[[ SOURCE MATERIAL, beginning ]]
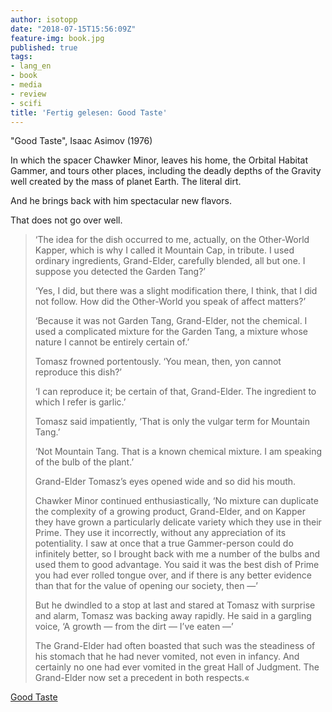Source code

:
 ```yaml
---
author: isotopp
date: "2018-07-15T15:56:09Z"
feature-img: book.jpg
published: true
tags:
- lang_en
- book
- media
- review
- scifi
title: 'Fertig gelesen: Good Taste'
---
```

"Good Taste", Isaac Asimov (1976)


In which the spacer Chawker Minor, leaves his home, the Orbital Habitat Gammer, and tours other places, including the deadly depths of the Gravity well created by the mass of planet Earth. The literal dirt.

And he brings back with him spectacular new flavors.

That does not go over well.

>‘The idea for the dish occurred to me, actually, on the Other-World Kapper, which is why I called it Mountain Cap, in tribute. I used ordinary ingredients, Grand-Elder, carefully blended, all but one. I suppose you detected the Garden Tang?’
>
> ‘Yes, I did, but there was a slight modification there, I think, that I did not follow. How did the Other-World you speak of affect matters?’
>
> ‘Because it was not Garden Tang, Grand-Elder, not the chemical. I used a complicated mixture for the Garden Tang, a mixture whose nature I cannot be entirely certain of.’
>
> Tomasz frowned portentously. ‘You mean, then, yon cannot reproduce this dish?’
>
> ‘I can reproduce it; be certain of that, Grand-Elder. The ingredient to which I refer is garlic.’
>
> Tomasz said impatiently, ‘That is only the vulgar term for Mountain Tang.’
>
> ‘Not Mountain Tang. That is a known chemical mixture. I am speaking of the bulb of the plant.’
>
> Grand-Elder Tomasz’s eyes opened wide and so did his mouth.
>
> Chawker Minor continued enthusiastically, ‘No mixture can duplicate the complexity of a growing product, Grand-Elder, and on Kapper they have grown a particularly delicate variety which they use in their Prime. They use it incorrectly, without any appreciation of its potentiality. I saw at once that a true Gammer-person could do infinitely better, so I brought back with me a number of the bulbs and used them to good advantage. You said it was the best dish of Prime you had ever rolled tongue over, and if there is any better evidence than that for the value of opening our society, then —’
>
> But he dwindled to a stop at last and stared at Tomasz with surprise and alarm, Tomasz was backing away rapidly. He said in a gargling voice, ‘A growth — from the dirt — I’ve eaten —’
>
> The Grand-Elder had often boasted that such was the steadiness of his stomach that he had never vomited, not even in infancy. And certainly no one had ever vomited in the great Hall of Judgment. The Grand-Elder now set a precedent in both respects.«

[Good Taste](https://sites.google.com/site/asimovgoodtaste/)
[[ SOURCE MATERIAL, end ]]
[[ SOURCE MATERIAL, beginning ]]
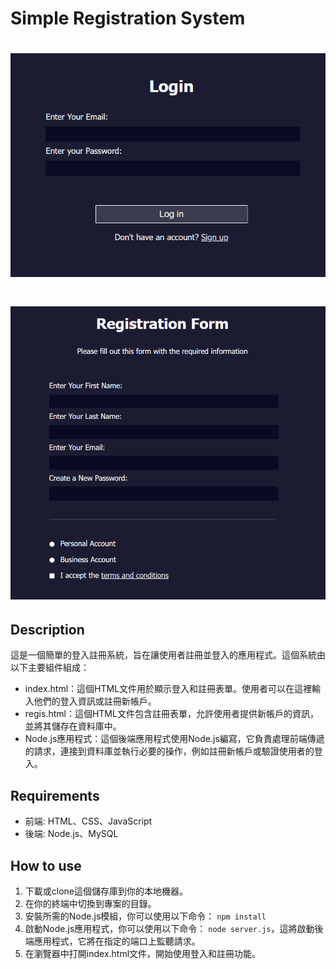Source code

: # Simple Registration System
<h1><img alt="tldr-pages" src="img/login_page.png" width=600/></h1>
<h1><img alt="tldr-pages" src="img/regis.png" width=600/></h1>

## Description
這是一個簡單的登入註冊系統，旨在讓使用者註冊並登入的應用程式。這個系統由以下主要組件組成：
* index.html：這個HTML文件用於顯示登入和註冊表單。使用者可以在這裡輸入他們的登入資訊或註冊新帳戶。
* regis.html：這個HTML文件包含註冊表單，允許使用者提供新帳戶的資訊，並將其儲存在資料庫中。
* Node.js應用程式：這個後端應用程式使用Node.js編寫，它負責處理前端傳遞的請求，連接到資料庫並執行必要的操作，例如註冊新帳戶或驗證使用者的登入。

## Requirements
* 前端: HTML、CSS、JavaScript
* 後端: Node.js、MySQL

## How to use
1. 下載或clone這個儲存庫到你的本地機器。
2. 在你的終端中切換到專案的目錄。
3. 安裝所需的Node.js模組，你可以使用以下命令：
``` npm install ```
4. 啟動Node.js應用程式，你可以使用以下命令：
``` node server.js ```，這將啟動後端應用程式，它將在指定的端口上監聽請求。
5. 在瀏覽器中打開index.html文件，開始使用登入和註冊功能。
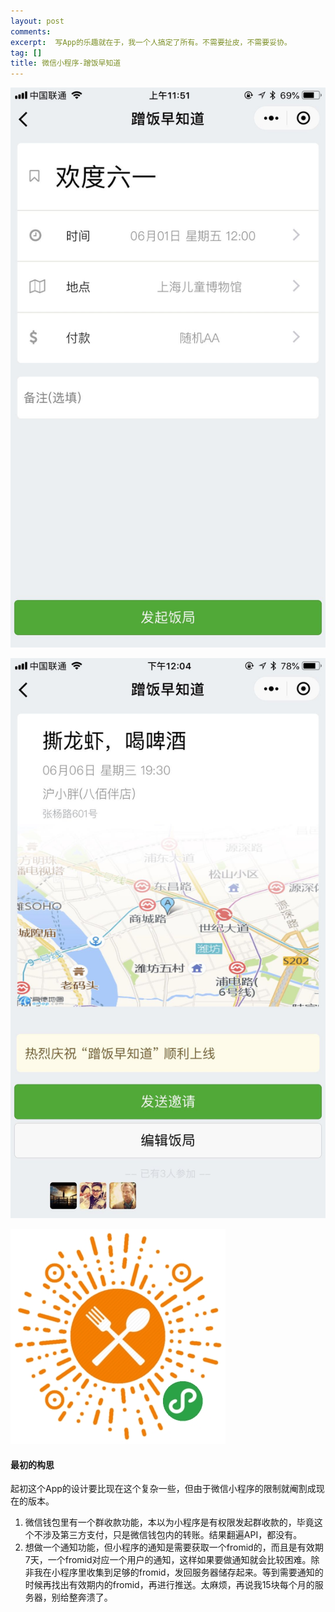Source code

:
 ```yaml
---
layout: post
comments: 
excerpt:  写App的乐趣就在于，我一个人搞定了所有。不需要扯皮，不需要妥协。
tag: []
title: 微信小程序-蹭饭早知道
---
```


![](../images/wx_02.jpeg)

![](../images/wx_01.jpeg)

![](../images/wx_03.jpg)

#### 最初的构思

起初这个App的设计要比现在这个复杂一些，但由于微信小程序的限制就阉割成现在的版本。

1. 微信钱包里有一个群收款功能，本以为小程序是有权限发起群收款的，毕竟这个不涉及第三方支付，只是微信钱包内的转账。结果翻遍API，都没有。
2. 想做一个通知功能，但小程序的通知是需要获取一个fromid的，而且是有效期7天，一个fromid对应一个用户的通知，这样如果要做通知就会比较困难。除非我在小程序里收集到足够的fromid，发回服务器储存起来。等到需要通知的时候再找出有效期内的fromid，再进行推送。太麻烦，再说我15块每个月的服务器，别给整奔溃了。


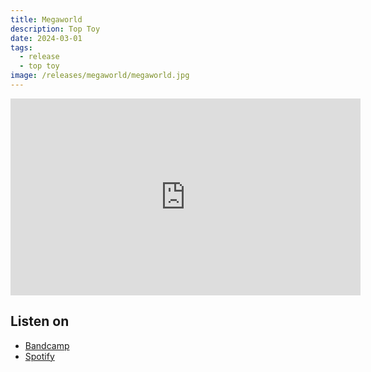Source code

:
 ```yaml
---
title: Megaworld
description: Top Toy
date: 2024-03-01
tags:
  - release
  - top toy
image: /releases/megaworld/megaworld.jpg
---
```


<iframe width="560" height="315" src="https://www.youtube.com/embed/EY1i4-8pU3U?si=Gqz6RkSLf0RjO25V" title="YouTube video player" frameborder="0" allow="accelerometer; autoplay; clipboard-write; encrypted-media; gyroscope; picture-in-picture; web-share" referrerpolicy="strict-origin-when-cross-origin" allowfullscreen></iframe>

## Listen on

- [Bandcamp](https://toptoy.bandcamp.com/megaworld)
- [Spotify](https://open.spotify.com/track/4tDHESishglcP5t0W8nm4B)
[[ SOURCE MATERIAL, end ]]
[[ SOURCE MATERIAL, beginning ]]
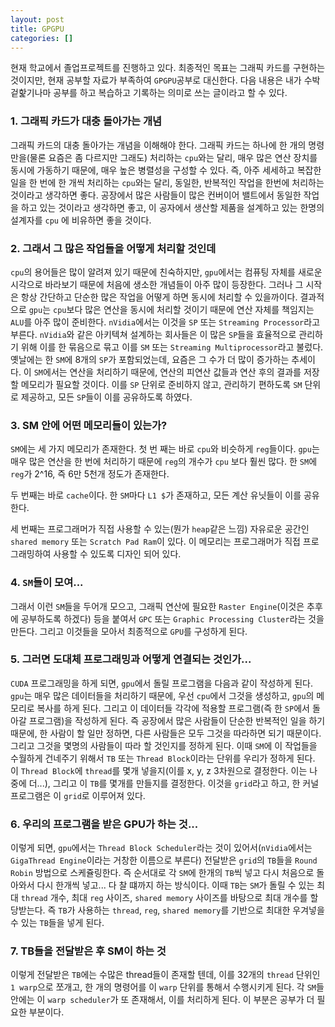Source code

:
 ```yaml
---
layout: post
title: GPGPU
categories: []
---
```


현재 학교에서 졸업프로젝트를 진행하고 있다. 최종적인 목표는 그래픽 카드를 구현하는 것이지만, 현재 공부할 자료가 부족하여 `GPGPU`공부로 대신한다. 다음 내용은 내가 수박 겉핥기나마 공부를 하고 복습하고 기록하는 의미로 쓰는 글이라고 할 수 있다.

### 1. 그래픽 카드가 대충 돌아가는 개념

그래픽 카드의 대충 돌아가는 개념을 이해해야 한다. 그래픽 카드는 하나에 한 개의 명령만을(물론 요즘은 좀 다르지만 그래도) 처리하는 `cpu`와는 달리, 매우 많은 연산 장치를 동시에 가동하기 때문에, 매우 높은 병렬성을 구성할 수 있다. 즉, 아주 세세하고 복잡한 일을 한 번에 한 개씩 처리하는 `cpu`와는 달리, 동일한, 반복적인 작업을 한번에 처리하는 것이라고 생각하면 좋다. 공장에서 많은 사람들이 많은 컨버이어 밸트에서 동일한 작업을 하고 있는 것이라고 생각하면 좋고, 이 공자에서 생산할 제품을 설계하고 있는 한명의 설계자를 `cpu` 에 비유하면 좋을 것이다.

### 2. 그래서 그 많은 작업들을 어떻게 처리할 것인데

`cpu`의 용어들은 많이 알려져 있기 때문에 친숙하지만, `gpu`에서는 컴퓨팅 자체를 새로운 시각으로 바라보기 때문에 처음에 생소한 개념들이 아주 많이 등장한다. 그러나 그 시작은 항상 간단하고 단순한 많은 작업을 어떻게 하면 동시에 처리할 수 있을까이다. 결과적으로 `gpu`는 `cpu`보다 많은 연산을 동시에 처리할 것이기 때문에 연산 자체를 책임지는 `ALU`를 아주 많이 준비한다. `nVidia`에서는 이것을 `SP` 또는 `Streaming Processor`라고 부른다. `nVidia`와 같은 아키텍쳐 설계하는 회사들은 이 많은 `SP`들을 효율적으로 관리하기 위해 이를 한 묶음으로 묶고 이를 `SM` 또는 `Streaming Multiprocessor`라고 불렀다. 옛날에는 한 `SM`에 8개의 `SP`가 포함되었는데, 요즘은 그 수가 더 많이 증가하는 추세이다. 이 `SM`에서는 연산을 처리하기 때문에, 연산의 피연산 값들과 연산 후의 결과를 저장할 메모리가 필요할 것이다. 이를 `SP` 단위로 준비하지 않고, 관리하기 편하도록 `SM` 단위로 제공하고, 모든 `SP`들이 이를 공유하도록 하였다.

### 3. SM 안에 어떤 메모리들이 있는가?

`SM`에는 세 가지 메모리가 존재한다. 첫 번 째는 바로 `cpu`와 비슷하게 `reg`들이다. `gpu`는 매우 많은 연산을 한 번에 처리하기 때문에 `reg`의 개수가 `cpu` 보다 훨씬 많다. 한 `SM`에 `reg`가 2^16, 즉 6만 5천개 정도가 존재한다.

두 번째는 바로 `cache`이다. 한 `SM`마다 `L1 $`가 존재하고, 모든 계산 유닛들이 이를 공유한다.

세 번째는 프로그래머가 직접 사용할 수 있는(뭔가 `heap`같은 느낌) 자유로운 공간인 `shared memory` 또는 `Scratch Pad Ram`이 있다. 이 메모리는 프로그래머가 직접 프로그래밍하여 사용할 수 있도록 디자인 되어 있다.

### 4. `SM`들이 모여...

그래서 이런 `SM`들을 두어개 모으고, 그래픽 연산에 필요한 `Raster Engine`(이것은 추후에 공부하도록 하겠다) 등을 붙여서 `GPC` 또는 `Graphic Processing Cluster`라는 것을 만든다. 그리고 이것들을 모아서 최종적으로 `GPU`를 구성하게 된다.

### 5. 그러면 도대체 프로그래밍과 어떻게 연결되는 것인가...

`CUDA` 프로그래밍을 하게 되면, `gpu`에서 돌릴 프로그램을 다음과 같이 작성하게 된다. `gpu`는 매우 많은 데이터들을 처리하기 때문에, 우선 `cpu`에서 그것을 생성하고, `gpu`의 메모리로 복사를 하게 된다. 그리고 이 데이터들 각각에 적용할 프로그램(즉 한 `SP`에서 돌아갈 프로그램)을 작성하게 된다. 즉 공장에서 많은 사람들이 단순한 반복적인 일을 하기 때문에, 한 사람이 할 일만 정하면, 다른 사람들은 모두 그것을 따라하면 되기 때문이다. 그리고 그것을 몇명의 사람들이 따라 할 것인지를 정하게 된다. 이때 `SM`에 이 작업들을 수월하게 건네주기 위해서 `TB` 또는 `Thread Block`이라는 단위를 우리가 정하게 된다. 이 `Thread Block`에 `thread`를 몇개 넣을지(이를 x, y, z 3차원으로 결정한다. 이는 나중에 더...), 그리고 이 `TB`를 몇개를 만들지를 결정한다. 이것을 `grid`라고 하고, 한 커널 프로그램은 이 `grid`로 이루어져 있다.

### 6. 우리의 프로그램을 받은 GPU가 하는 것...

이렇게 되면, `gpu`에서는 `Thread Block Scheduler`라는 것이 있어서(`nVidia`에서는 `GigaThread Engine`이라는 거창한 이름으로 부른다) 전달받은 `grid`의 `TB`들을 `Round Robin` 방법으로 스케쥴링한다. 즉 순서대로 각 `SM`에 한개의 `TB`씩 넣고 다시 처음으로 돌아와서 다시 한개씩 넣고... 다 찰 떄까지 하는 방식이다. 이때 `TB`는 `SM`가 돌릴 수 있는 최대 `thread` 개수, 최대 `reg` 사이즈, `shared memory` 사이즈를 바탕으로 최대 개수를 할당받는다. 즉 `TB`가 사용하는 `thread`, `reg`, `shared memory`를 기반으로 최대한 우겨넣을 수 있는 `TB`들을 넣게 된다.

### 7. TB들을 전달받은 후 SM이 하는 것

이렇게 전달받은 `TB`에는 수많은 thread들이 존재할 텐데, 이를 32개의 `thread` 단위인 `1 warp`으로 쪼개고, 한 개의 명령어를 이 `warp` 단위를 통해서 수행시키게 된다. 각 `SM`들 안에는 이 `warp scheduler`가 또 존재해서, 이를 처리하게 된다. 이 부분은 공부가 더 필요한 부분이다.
[[ SOURCE MATERIAL, end ]]
Scan the listing and report each line where the word "Garden" shows up.

>‘The idea for the dish occurred to me, actually, on the Other-World Kapper, which is why I called it Mountain Cap, in tribute. I used ordinary ingredients, Grand-Elder, carefully blended, all but one. I suppose you detected the Garden Tang?’
> ‘Because it was not Garden Tang, Grand-Elder, not the chemical. I used a complicated mixture for the Garden Tang, a mixture whose nature I cannot be entirely certain of.’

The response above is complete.